The Luncheon on the Grass by Manet and Picasso's version

The Luncheon on the Grass (left) is one of the most Manet's painting. When first exhibited it was a scandal just like Olympia. Although it has references to old masters:

"The Lunch on the Grass is a painting with several overlaid themes:

- the reference to the old masters, Manet having taken his inspiration from Titian's Concert champêtre in the Musée du Louvre, and from The Judgement of Paris, an engraving by Marcantonio Raimondi, after Raphael.

- the issue of the nude, "It seems I'll have to paint a nude.
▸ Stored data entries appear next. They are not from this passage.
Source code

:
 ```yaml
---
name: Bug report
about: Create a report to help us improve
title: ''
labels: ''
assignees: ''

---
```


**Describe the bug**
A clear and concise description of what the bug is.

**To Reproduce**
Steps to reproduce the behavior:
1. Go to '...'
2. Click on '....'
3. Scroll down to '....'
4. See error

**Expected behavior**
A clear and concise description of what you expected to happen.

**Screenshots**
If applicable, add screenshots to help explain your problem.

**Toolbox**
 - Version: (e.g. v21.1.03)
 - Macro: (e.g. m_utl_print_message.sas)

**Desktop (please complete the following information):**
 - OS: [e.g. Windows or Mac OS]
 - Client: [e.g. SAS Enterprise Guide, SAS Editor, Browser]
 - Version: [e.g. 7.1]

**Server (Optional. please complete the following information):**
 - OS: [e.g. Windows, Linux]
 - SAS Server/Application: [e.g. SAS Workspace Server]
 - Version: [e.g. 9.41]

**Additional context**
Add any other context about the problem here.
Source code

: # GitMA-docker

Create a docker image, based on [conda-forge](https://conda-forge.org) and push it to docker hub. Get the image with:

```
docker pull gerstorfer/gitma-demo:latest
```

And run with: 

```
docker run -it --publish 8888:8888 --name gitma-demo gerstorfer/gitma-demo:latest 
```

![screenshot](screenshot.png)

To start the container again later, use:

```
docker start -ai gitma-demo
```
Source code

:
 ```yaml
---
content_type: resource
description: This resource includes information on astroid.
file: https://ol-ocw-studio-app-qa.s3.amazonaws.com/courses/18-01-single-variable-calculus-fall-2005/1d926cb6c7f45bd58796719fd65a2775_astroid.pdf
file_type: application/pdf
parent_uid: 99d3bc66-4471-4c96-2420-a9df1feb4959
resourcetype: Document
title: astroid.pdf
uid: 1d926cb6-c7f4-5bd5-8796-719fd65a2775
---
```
Very well then, I'll paint a nude for them", Manet had declared to Antonin Proust.

- the question of the subject, the reason for all the uproar surrounding it. "We cannot regard as chaste a work in which a woman, seated in the woods, surrounded by students in berets and coats, is clothed only in the shadows of the leaves" (Ernest Chesneau, quoted by Françoise Cachin in Manet, RMN, 1983).

- finally, the issue of the outdoor setting: the real open air, according to Emile Zola,

"In this painting, what one must see […] is the entire landscape, full of atmosphere, this corner of nature rendered with a simplicity so accurate…". "In this painting, what one must see […] is the entire landscape, full of atmosphere, this corner of nature rendered with a simplicity so accurate...""

The sight of these contemporary people, especially a naked woman, being exhibited next to nudes that was mythological thus very far from touch was outrageous.

Picasso repeated the scandal with his versions of Manet's painting. I truly believe that one of thousands art's functions is to change the way we see things and it is funny to see that these paintings today are considered part of cultural heritage and we can even think that Manet's nude woman is a little bit overweighted.

2 comments:

Sandee said...

I just never cared for Picasso. Don't know why, but just don't care for his work at all. As for Manet...that's another story entirely.

Have a terrific day. Big hug. :)

Ana said...

Picasso has a very diverse work.
I like some more than others and the same to Manet.
It seems to me that people tend to like painters that deal with the reality as closer to as they see as possible.
Cubism is one way of seeing reality too even though it's far from the kind of illusion some painters do.